Journalists across Europe held events yesterday to mark European Federation of Journalists' Stand Up For Journalism day.
So it seemed like a particularly apt moment to deliver the Save Our Sources petition to the Interception of Communications Commissioner's Office.
Press Gazette has published more than 70 articles as part of the Save Our Sources campaign – and the issues raised have been widely aired in the rest of the media. Yet, amazingly, some people in positions of powers still don't don't seem to understand what is at stake.
ACPO lead on serious and organised crime, chief constable Mick Creedon, told MPs earlier this week: "I struggle to quite understand what the debate is".

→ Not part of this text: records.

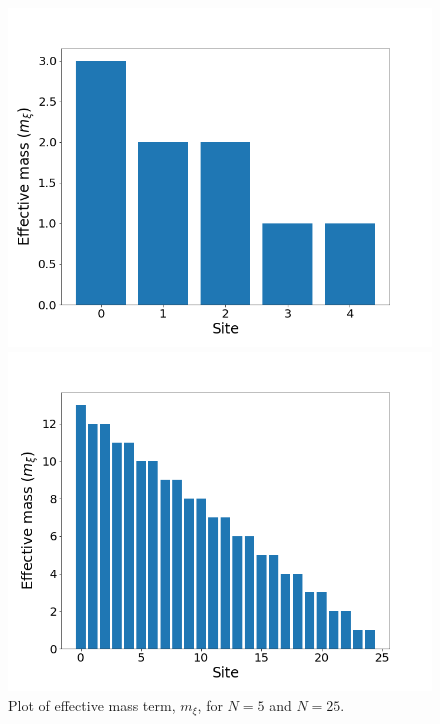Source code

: \begin{figure}[htb]
	\centering
	\begin{minipage}{.5\textwidth}
		\centering
		\includegraphics[scale=0.27]{figures/effectiveMass_xi_N=5.png}
	\end{minipage}%
	\begin{minipage}{0.5\textwidth}
		\centering
		\includegraphics[scale=0.27]{figures/effectiveMass_xi_N=25.png}
	\end{minipage}
	\caption{Plot of effective mass term, $m_\xi$, for $N=5$ and $N=25$.}
	\label{fig:effMassXi}
\end{figure}

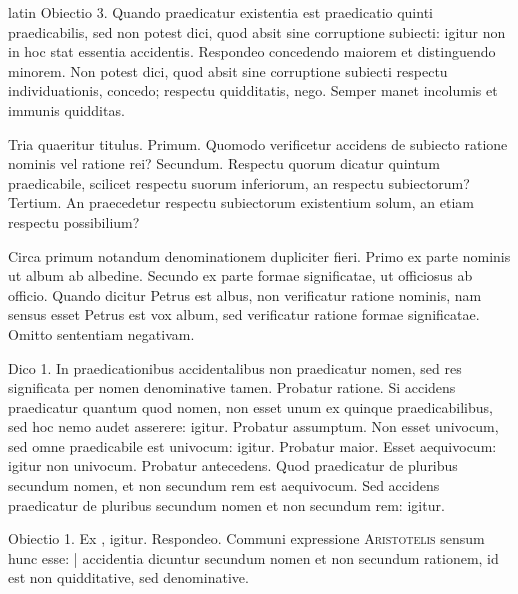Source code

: \begin{otherlanguage*}{latin}
\pstart
  Obiectio 3. Quando praedicatur existentia est praedicatio quinti praedicabilis, sed non potest dici, quod absit sine corruptione subiecti: igitur non in hoc stat essentia accidentis. Respondeo concedendo maiorem et distinguendo minorem. Non potest dici, quod absit sine corruptione subiecti respectu individuationis, concedo; respectu quidditatis, nego. Semper manet incolumis et immunis quidditas. 
\pend

        \pstart
        \pend
      
\pstart
  Tria quaeritur titulus. Primum. Quomodo verificetur accidens de subiecto ratione nominis vel ratione rei? Secundum. Respectu quorum dicatur quintum praedicabile, scilicet respectu suorum inferiorum, an respectu subiectorum? Tertium. An praecedetur respectu subiectorum existentium solum, an etiam respectu possibilium? 
\pend

\pstart
  Circa primum notandum denominationem dupliciter fieri. Primo ex parte nominis ut album ab albedine. Secundo ex parte formae significatae, ut officiosus ab officio. Quando dicitur Petrus est albus, non verificatur ratione nominis, nam sensus esset Petrus est vox album, sed verificatur ratione formae significatae. Omitto sententiam negativam. 
\pend

\pstart
  Dico 1. In praedicationibus accidentalibus non praedicatur nomen, sed res significata per nomen denominative tamen. Probatur ratione. Si accidens praedicatur quantum quod nomen, non esset unum ex quinque praedicabilibus, sed hoc nemo audet asserere: igitur. Probatur assumptum. Non esset univocum, sed omne praedicabile est univocum: igitur. Probatur maior. Esset aequivocum: igitur non univocum. Probatur antecedens. Quod praedicatur de pluribus secundum nomen, et non secundum rem est aequivocum. Sed accidens praedicatur de pluribus secundum nomen et non secundum rem: igitur. 
\pend

\pstart
  Obiectio 1. Ex ,  igitur. Respondeo. Communi expressione \textsc{Aristotelis} sensum hunc esse: \textnormal{|} accidentia dicuntur secundum nomen et non secundum rationem, id est non quidditative, sed denominative. 
\pend


\end{otherlanguage*}

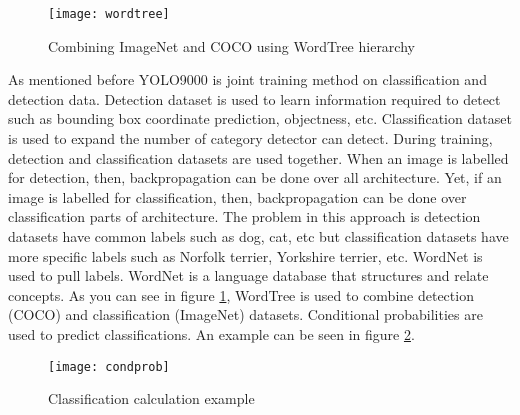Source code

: \documentclass{article}
\begin{document}
\begin{enumerate}
    \begin{figure}
        \centering
        \texttt{[image: wordtree]}
        \caption{Combining ImageNet and COCO using WordTree hierarchy}
        \label{fig:wordtree1}
    \end{figure}
    
    As mentioned before YOLO9000 is joint training method on classification and detection 
    data. Detection dataset is used to learn information required to detect such as bounding 
    box coordinate prediction, objectness, etc. Classification dataset is used to expand the 
    number of category detector can detect. During training, detection and classification 
    datasets are used together. When an image is labelled for detection, then, backpropagation 
    can be done over all architecture. Yet, if an image is labelled for classification, then, 
    backpropagation can be done over classification parts of architecture. The problem in this 
    approach is detection datasets have common labels such as dog, cat, etc but classification 
    datasets have more specific labels such as Norfolk terrier, Yorkshire terrier, etc. 
    WordNet is used to pull labels. WordNet is a language database that structures and relate 
    concepts. As you can see in figure \ref{fig:wordtree1}, WordTree is used to combine 
    detection (COCO) and classification (ImageNet) datasets. Conditional probabilities are used 
    to predict classifications. An example can be seen in figure \ref{fig:condprob1}.
    
    \begin{figure}
        \centering
        \texttt{[image: condprob]}
        \caption{Classification calculation example}
        \label{fig:condprob1}
    \end{figure}
\end{enumerate}
\end{document}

And last month Baroness Williams, speaking for the Government in the House of Lords, appeared to deny that there was any problem at all saying that police requests for communications data are subject to "the most stringent systems anywhere".
Fortunately, these individuals are now in the minority. And having delivered the Press Gazette petition in person to head of the Interception of Communications Commissioner's Office Joanna Cavan I am certain that her office is aware of the huge concerns about police spying on journalists and the issues at stake.
The IOCCO is currently carrying out an inquiry into police use of the Regulation of Investigatory Powers Act against journalists. It will report by the end of January and then it will be up to the Government to act.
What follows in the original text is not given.